Act president Catherine Judd has proposed in a confidential report that the party sets up a think-tank - possibly called the Douglas Institute - as a more effective vehicle to attract funding and support for its policies than the party itself, which was savaged during the election.
It would also help Act look bigger, she said in a report to the party's last board meeting, in the week before Christmas, and obtained by the Herald.
She said former leader Richard Prebble would be the ideal person to run such an organisation.
"A new active, intellectually sound media-aware, centre-right think-tank promoting Act's agenda would be a force to promote Act's ideals," she said in her report, which followed the September general election.
"Act does not lack an agenda, just support for it."
Catherine Judd's report also reviews the party's election performance. Act's parliamentary representation was slashed from nine MPs to just two - leader Rodney Hide and Heather Roy.
Her report canvasses Act's relationship with National, saying that although leader Don Brash was open to an accord, he was likely to be replaced by the "Birch-like" finance spokesman, John Key.
Catherine Judd said the report was the result of talks she had had with the MPs, the board, Mr Prebble, founder Sir Roger Douglas, former Treasury Secretary Graham Scott, strategist Brian Nicolle and businessman and supporter Alan Gibbs.
The report says the Business Roundtable is not in a position to become "a radical, applied research, focused think-tank that could choose issues that could be popularised".
Catherine Judd suggests two scenarios for a think-tank: one in which it operated in tandem with Act, and a separate organisation promoting Act-type policies.
Such a think-tank "should attract support from people who would not support a political party", she said.
"It would enable Act to get traction for its ideas, to look bigger and get bigger - an appealing proposition to sign people up to and raise funds for, and more logical and saleable than asking for support for a structure that has only two MPs."
The proposal is bound to attract criticism from political opponents when Parliament resumes next month, as a bid to promote a front for a political party and establish alternative leadership on liberal issues to Mr Hide.
After Mr Prebble resigned in 2004, Mr Hide fought a bitter leadership battle with MP Stephen Franks, whom Catherine Judd personally preferred. Mr Franks has since lost his seat.
Her suggestion that the think-tank be named the "Douglas Institute" would honour Sir Roger, who is no fan of Mr Hide's populist, scandal-mongering campaigns.
Mr Prebble also supplied the board with a paper on setting up a think-tank, saying it would not need to produce new policies but to take known policy solutions and promote them - "like tax cuts, privatisation, school choice, welfare reform".
But he believed it would cost about $750,000 a year to run and he had "real doubts about the chances of raising that sort of money".
Catherine Judd's report criticised the party's performance in the election, when it was "seriously under-resourced, both in terms of funds and people".

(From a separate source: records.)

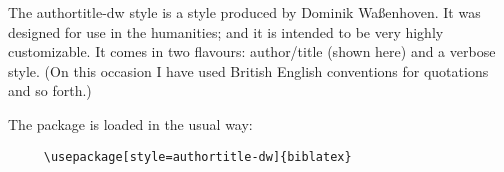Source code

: 
\usepackage[style=authortitle-dw,backend=biber]{biblatex}



\renewcommand{\showingstyle}{DW Author/Title}
\usepackage[british]{babel}
%
The \textsf{authortitle-dw} style is a style produced by Dominik Waßenhoven. It was designed for use in the humanities; and it is intended to be very highly customizable. It comes in two flavours: author/title (shown here) and a verbose style. (On this occasion I have used British English conventions for quotations and so forth.)

\quad The package is loaded in the usual way:
\begin{verbatim}
     \usepackage[style=authortitle-dw]{biblatex}
\end{verbatim}





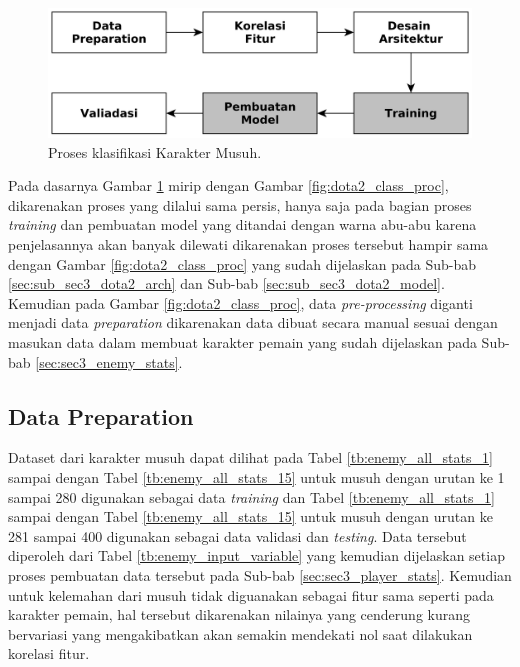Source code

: \begin{figure} [!h] \centering
	\includegraphics[scale=0.035]{img/player_char_nn_classification.png}
	\caption{Proses klasifikasi Karakter Musuh.}
	\label{fig:enemy_class_proc}
\end{figure}

Pada dasarnya Gambar \ref{fig:enemy_class_proc} mirip dengan Gambar \ref{fig:dota2_class_proc}, dikarenakan proses yang dilalui sama persis, hanya saja pada bagian proses \textit{training} dan pembuatan model yang ditandai dengan warna abu-abu karena penjelasannya akan banyak dilewati dikarenakan proses tersebut hampir sama dengan Gambar \ref{fig:dota2_class_proc} yang sudah dijelaskan pada Sub-bab \ref{sec:sub_sec3_dota2_arch} dan Sub-bab \ref{sec:sub_sec3_dota2_model}. Kemudian pada Gambar \ref{fig:dota2_class_proc}, data \textit{pre-processing} diganti menjadi data \textit{preparation} dikarenakan data dibuat secara manual sesuai dengan masukan data dalam membuat karakter pemain yang sudah dijelaskan pada Sub-bab \ref{sec:sec3_enemy_stats}.
\vspace{1ex}

\subsection{Data Preparation}
\label{sec:sub_sec3_enemy_data_prep}
\vspace{1ex}

Dataset dari karakter musuh dapat dilihat pada Tabel \ref{tb:enemy_all_stats_1} sampai dengan Tabel \ref{tb:enemy_all_stats_15} untuk musuh dengan urutan ke 1 sampai 280 digunakan sebagai data \textit{training} dan Tabel \ref{tb:enemy_all_stats_1} sampai dengan Tabel \ref{tb:enemy_all_stats_15} untuk musuh dengan urutan ke 281 sampai 400 digunakan sebagai data validasi dan \textit{testing}. Data tersebut diperoleh dari Tabel \ref{tb:enemy_input_variable} yang kemudian dijelaskan setiap proses pembuatan data tersebut pada Sub-bab \ref{sec:sec3_player_stats}. Kemudian untuk kelemahan dari musuh tidak diguanakan sebagai fitur sama seperti pada karakter pemain, hal tersebut dikarenakan nilainya yang cenderung kurang bervariasi yang mengakibatkan akan semakin mendekati nol saat dilakukan korelasi fitur.
\vspace{1ex}

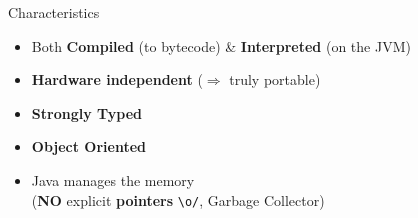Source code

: \documentclass[English,c,%
hyperref={%
    pdftitle={FISA-DE2 OOP in Java},%
    pdfauthor={Muller, Gravier, Laforest, Subercaze},%
    pdfsubject={OOP in Java},%
    pdfkeywords={OOP, Java},%
    colorlinks=true,%
    urlcolor=blue,%
    linkcolor=%
    },%
xcolor={pdftex,svgnames} %
]{beamer}
\begin{document}
\begin{frame}{Characteristics}
  \begin{itemize}
    \item Both \textbf{Compiled} (to bytecode) \& \textbf{Interpreted} (on the JVM)
    \vspace{.5em}
    \item \textbf{Hardware independent} ($\Rightarrow$ truly portable)\\
    \vspace{.5em}
    \item \textbf{Strongly Typed}
    \vspace{.5em}
    \item \textbf{Object Oriented}
    \vspace{.5em}
    \item Java manages the memory
    \hspace{3.3cm}\\[-1em]
    (\textbf{NO} explicit \textbf{pointers} \texttt{\textbackslash{}o/}, Garbage Collector)
  \end{itemize}
\end{frame}
\end{document}
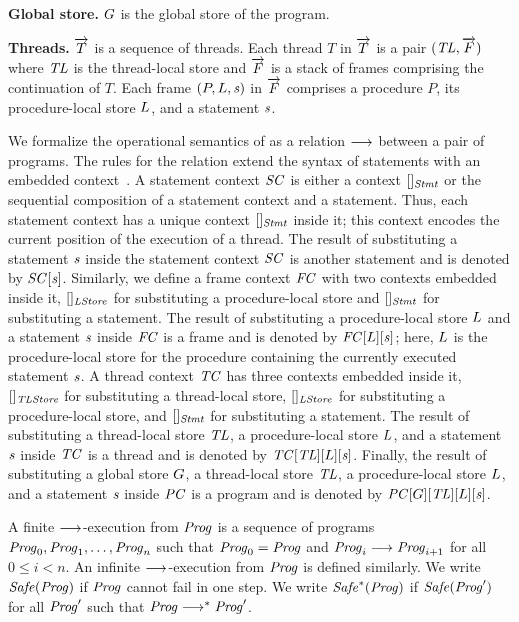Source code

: \noindent
{\bf Global store.}
$G$ is the global store of the program.

\noindent
{\bf Threads.}
$\overrightarrow{T}$ is a sequence of threads.
Each thread $T$ in $\overrightarrow{T}$ is a pair $(\mathit{TL}, \overrightarrow{F})$ where
$\mathit{TL}$ is the thread-local store and $\overrightarrow{F}$ is a stack of frames comprising the continuation of $T$.  
Each frame $(P, L, \mathit{s})$ in $\overrightarrow{F}$ comprises a procedure $P$, its procedure-local store $L$, 
and a statement $\mathit{s}$.

We formalize the operational semantics of \civl as a relation $\longrightarrow$ between a pair of programs.
The rules for the relation extend the syntax of statements with an embedded context~\cite{WrightF94}.
A statement context $\mathit{SC}$ is either a context $[]_{\mathit{Stmt}}$ or the sequential composition of a 
statement context and a statement.
Thus, each statement context has a unique context $[]_{\mathit{Stmt}}$ inside it;
this context encodes the current position of the execution of a thread.
The result of substituting a statement $\mathit{s}$ inside the statement context $\mathit{SC}$ 
is another statement and is denoted by $\mathit{SC}[\mathit{s}]$.
Similarly, we define a frame context $\mathit{FC}$ with two contexts embedded inside it, 
$[]_{\mathit{LStore}}$ for substituting a procedure-local store
and $[]_{\mathit{Stmt}}$ for substituting a statement.
The result of substituting a procedure-local store $L$ and a statement $\mathit{s}$ inside 
$\mathit{FC}$ is a frame and is denoted by $\mathit{FC}[L][\mathit{s}]$;
here, $L$ is the procedure-local store for the procedure containing the currently executed statement $\mathit{s}$.
A thread context $\mathit{TC}$ has three contexts embedded inside it, $[]_{\mathit{TLStore}}$ for substituting a thread-local store, 
$[]_{\mathit{LStore}}$ for substituting a procedure-local store, and $[]_{\mathit{Stmt}}$ for substituting a statement.
The result of substituting a thread-local store $\mathit{TL}$, a procedure-local store $L$, and a statement $\mathit{s}$ inside $\mathit{TC}$ 
is a thread and is denoted by $\mathit{TC}[\mathit{TL}][L][\mathit{s}]$.
Finally, the result of substituting a global store $G$, a thread-local store $\mathit{TL}$, 
a procedure-local store $L$, and a statement $\mathit{s}$ inside $\mathit{PC}$ is a program and is denoted by $\mathit{PC}[G][\mathit{TL}][L][\mathit{s}]$.

A finite $\longrightarrow$-execution from $\mathit{Prog}$ is a sequence of programs $\mathit{Prog}_0,\mathit{Prog}_1,\ldots,\mathit{Prog}_n$ such that $\mathit{Prog}_0 = \mathit{Prog}$ 
and $\mathit{Prog}_i \longrightarrow \mathit{Prog}_{i+1}$ for all $0 \leq i < n$.
An infinite $\longrightarrow$-execution from $\mathit{Prog}$ is defined similarly.
We write $\mathit{Safe}(\mathit{Prog})$ if $\mathit{Prog}$ cannot fail in one step.
We write $\mathit{Safe}^*(\mathit{Prog})$ if $\mathit{Safe}(\mathit{Prog}')$ for all $\mathit{Prog}'$ such that $\mathit{Prog} \longrightarrow^* \mathit{Prog}'$.


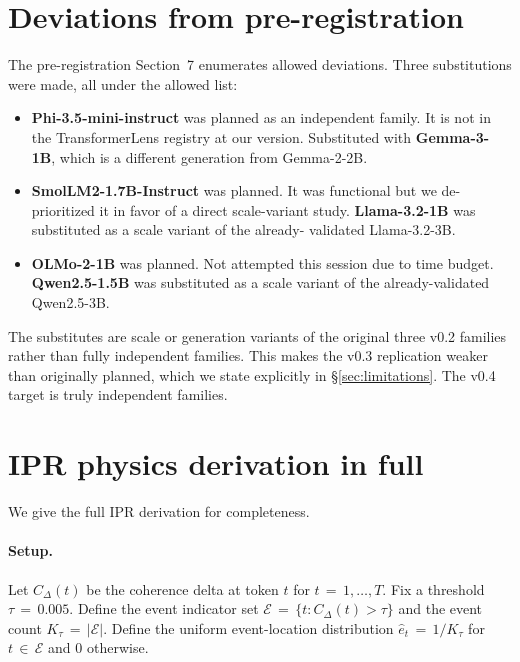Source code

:\documentclass[11pt,letterpaper]{article}
\begin{document}
\section{Deviations from pre-registration}
\label{app:deviations}

The pre-registration Section~7 enumerates allowed deviations.
Three substitutions were made, all under the allowed list:

\begin{itemize}[leftmargin=18pt,itemsep=2pt,topsep=3pt]
\item \textbf{Phi-3.5-mini-instruct} was planned as an independent family.
It is not in the TransformerLens registry at our version. Substituted with
\textbf{Gemma-3-1B}, which is a different generation from Gemma-2-2B.
\item \textbf{SmolLM2-1.7B-Instruct} was planned. It was functional but we
de-prioritized it in favor of a direct scale-variant study.
\textbf{Llama-3.2-1B} was substituted as a scale variant of the already-
validated Llama-3.2-3B.
\item \textbf{OLMo-2-1B} was planned. Not attempted this session due to
time budget. \textbf{Qwen2.5-1.5B} was substituted as a scale variant of
the already-validated Qwen2.5-3B.
\end{itemize}

The substitutes are scale or generation variants of the original three
v0.2 families rather than fully independent families. This makes the
v0.3 replication weaker than originally planned, which we state
explicitly in \S\ref{sec:limitations}. The v0.4 target is truly
independent families.

\section{IPR physics derivation in full}
\label{app:ipr}

We give the full IPR derivation for completeness.

\paragraph{Setup.} Let $C_\Delta(t)$ be the coherence delta at token $t$
for $t\,=\,1,\dots,T$. Fix a threshold $\tau\,=\,0.005$. Define the
event indicator set $\mathcal{E}\,=\,\{t : C_\Delta(t)>\tau\}$ and the
event count $K_\tau\,=\,|\mathcal{E}|$. Define the uniform event-location
distribution $\hat{e}_t\,=\,1/K_\tau$ for $t\,\in\,\mathcal{E}$ and $0$
otherwise.
\end{document}
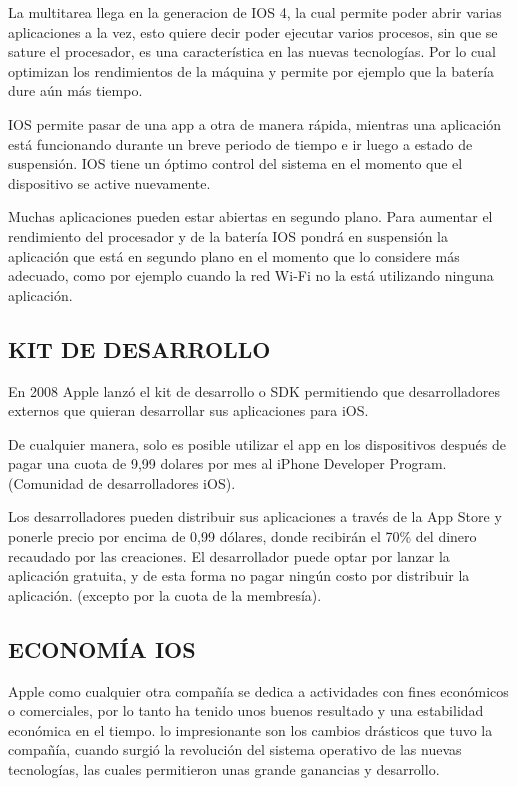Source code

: La multitarea llega en la generacion de IOS 4, la cual permite
poder abrir varias aplicaciones a la vez, esto quiere decir poder
ejecutar varios procesos, sin que se sature el procesador, es una
característica en las nuevas tecnologías. Por lo cual optimizan
los rendimientos de la máquina y permite por ejemplo que la
batería dure aún más tiempo.

IOS permite pasar de una app a otra de manera rápida,
mientras una aplicación está funcionando durante un breve
periodo de tiempo e ir luego a estado de suspensión. IOS
tiene un óptimo control del sistema en el momento que el
dispositivo se active nuevamente.

Muchas aplicaciones pueden estar abiertas en segundo
plano. Para aumentar el rendimiento del procesador y de la
batería IOS pondrá en suspensión la aplicación que está en
segundo plano en el momento que lo considere más
adecuado, como por ejemplo cuando la red Wi-Fi no la está
utilizando ninguna aplicación.

\subsection*{KIT DE DESARROLLO}

En 2008 Apple lanzó el kit de desarrollo o SDK permitiendo que
desarrolladores externos que quieran desarrollar sus
aplicaciones para iOS.

De cualquier manera, solo es posible utilizar el app en los
dispositivos después de pagar una cuota de 9,99 dolares por mes
al iPhone Developer Program. (Comunidad de desarrolladores
iOS).

Los desarrolladores pueden distribuir sus aplicaciones a través
de la App Store y ponerle precio por encima de 0,99 dólares,
donde recibirán el 70\% del dinero recaudado por las creaciones.
El desarrollador puede optar por lanzar la aplicación gratuita, y
de esta forma no pagar ningún costo por distribuir la aplicación.
(excepto por la cuota de la membresía).

\subsection*{ECONOMÍA IOS}

Apple como cualquier otra compañía se dedica a actividades
con fines económicos o comerciales, por lo tanto ha tenido unos
buenos resultado y una estabilidad económica en el tiempo. lo
impresionante son los cambios drásticos que tuvo la compañía,
cuando surgió la revolución del sistema operativo de las nuevas
tecnologías, las cuales permitieron unas grande ganancias y
desarrollo.

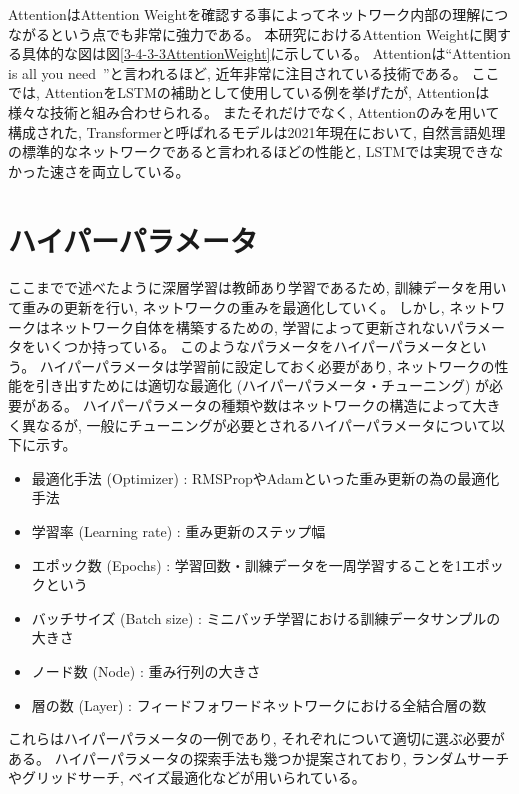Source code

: AttentionはAttention Weightを確認する事によってネットワーク内部の理解につながるという点でも非常に強力である。
本研究におけるAttention Weightに関する具体的な図は図\ref{3-4-3-3AttentionWeight}に示している。
Attentionは``Attention is all you need~\cite{AttentionIsAllYouNeed}''と言われるほど, 近年非常に注目されている技術である。
ここでは, AttentionをLSTMの補助として使用している例を挙げたが, Attentionは様々な技術と組み合わせられる。
またそれだけでなく, Attentionのみを用いて構成された, Transformerと呼ばれるモデルは2021年現在において, 自然言語処理の標準的なネットワークであると言われるほどの性能と, LSTMでは実現できなかった速さを両立している。

\newpage
\section{ハイパーパラメータ} \label{DL:HyperParameter}

ここまでで述べたように深層学習は教師あり学習であるため, 訓練データを用いて重みの更新を行い, ネットワークの重みを最適化していく。
しかし, ネットワークはネットワーク自体を構築するための, 学習によって更新されないパラメータをいくつか持っている。
このようなパラメータをハイパーパラメータという。
ハイパーパラメータは学習前に設定しておく必要があり, ネットワークの性能を引き出すためには適切な最適化 (ハイパーパラメータ・チューニング) が必要がある。
ハイパーパラメータの種類や数はネットワークの構造によって大きく異なるが, 一般にチューニングが必要とされるハイパーパラメータについて以下に示す。

\begin{itemize}
  \item 最適化手法 (Optimizer) : RMSPropやAdamといった重み更新の為の最適化手法
  \item 学習率 (Learning rate) : 重み更新のステップ幅
  \item エポック数 (Epochs) : 学習回数・訓練データを一周学習することを1エポックという
  \item バッチサイズ (Batch size) : ミニバッチ学習における訓練データサンプルの大きさ
  \item ノード数 (Node) : 重み行列の大きさ
  \item 層の数 (Layer) : フィードフォワードネットワークにおける全結合層の数
\end{itemize}

これらはハイパーパラメータの一例であり, それぞれについて適切に選ぶ必要がある。
ハイパーパラメータの探索手法も幾つか提案されており, ランダムサーチやグリッドサーチ, ベイズ最適化などが用いられている。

Other than winning Epsom, it had no plan B.
Confidential - Act President Catherine Judd
"Our strategy relied on National's failing: we had no plan B other than Epsom."
"What we were saying didn't matter - no one was listening."
"National tried during the election to destroy Act and is still working on it but these days the venom comes mainly from Gerry Brownlee."
"Don Brash looks unlikely to last long and it is assumed that National will move to the left, creating a Bolger-type National Party, led by a Birch-like John Key."
"Rodney should establish himself as the Auckland MP. He could act like a local government politician - like the mayor."
"[A centre-right think-tank] would enable Act to get traction for its ideas, to look bigger and get bigger - an appealing proposition to sign people up to and raise funds for."